ROUNDUP: Zinstief drückt Gewinn der Landesbank Hessen-Thüringen

dpa-AFX

FRANKFURT (dpa-AFX) - Das anhaltende Zinstief schrumpft den Gewinn der Landesbank Hessen-Thüringen. Per Ende September 2017 lagen sowohl der Vorsteuergewinn als auch der Überschuss unter den vergleichsweise starken Werten der ersten neun Monate des Vorjahres, wie Deutschlands viertgrößte Landesbank am Dienstag in Frankfurt mitteilte.

Vor Steuern erzielte die Helaba von Januar bis einschließlich September ein Plus von 381 (Vorjahreszeitraum: 417) Millionen Euro. Unter dem Strich stand ein Gewinn von 249 (266) Millionen Euro.

Der Zinsüberschuss ging im Vergleich zum Vorjahreszeitraum um rund elf Prozent zurück. Auf der anderen Seite profitierte die Helaba von einem fast verdreifachten Handelsergebnis und einer auf 19 (140) Millionen Euro drastisch verringerten Vorsorge für mögliche Kreditausfälle.

"Die Zahlen aus den ersten drei Quartalen bestätigen unsere Prognose für 2017, wonach wir auf Jahressicht mit einem Ergebnisrückgang rechnen", bekräftigte Vorstandschef Herbert Hans Grüntker.
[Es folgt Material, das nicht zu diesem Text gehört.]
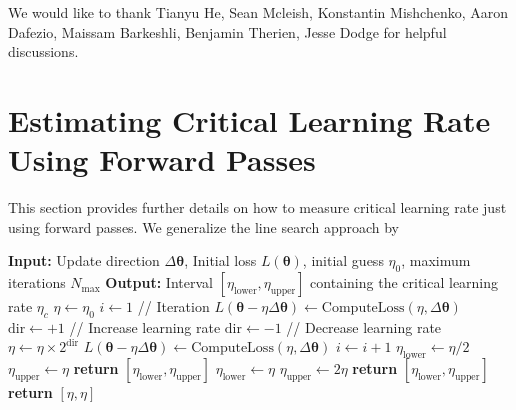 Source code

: \documentclass[]{fairmeta}
\theoremstyle{plain}
\theoremstyle{definition}
\begin{document}
We would like to thank Tianyu He, Sean Mcleish, Konstantin Mishchenko, Aaron Dafezio, Maissam Barkeshli, Benjamin Therien, Jesse Dodge for helpful discussions. 



\clearpage
\newpage
\beginappendix


\section{Estimating Critical Learning Rate Using Forward Passes}
\label{appendix:critical-lr-estimation}

This section provides further details on how to measure critical learning rate just using forward passes. We generalize the line search approach by \cite{kalra2024why}

\begin{algorithm}[H]
\caption{Exponential Search}
\label{alg:exponential_search}
\begin{algorithmic}[1]
\STATE \textbf{Input:} Update direction $\Delta \bm{\theta}$, Initial loss $L(\bm{\theta})$, initial guess $\eta_0$, maximum iterations $N_{\max}$
\STATE \textbf{Output:} Interval $[\eta_{\text{lower}}, \eta_{\text{upper}}]$ containing the critical learning rate $\eta_c$
\STATE $\eta \gets \eta_0$
\STATE $i \gets 1 $ \hfill // Iteration
\STATE $L(\bm{\theta} - \eta \Delta \bm{\theta}) \gets \text{ComputeLoss}(\eta, \Delta \bm{\theta})$
    \STATE $\text{dir} \gets +1$ \hfill // Increase learning rate
\ELSE
    \STATE $\text{dir} \gets -1$ \hfill // Decrease learning rate
\ENDIF
{}
    \STATE $\eta \gets \eta \times 2^{\text{dir}}$
    \STATE $L(\bm{\theta} - \eta \Delta \bm{\theta}) \gets \text{ComputeLoss}(\eta, \Delta \bm{\theta})$
    \STATE $i \gets i + 1$
        \STATE $\eta_{\text{lower}} \gets \eta / 2$
        \STATE $\eta_{\text{upper}} \gets \eta$
        \STATE \textbf{return} $[\eta_{\text{lower}}, \eta_{\text{upper}}]$
    \ENDIF
        \STATE $\eta_{\text{lower}} \gets \eta$
        \STATE $\eta_{\text{upper}} \gets 2\eta$
        \STATE \textbf{return} $[\eta_{\text{lower}}, \eta_{\text{upper}}]$
    \ENDIF
\ENDWHILE
\STATE \textbf{return} $[\eta, \eta]$
\end{algorithmic}
\end{algorithm}
\end{document}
Die Rahmenbedingungen für das Geschäft seien "unverändert anspruchsvoll", erklärte Grüntker mit Verweis auf das Zinsumfeld und steigende regulatorische Anforderungen an Banken.

Finanzvorstand Detlef Hosemann bekräftigte in einer Telefonkonferenz, das Ergebnis des Gesamtjahres 2017 werde voraussichtlich über dem in der Jahresplanung angestrebten Wert liegen. Mit zu großen Sprüngen ist demnach aber nicht rechnen: "Stand heute bin ich eigentlich sicher, dass wir unter dem sehr guten Ergebnis des letzten und des vorletzten Jahres liegen werden", sagte Hosemann.

Im Gesamtjahr 2016 hatte das Institut, das Sparkassen in Hessen, Thüringen, Nordrhein-Westfalen und Brandenburg betreut, vor Steuern 549 Millionen Euro und nach Steuern 340 Millionen Euro verdient.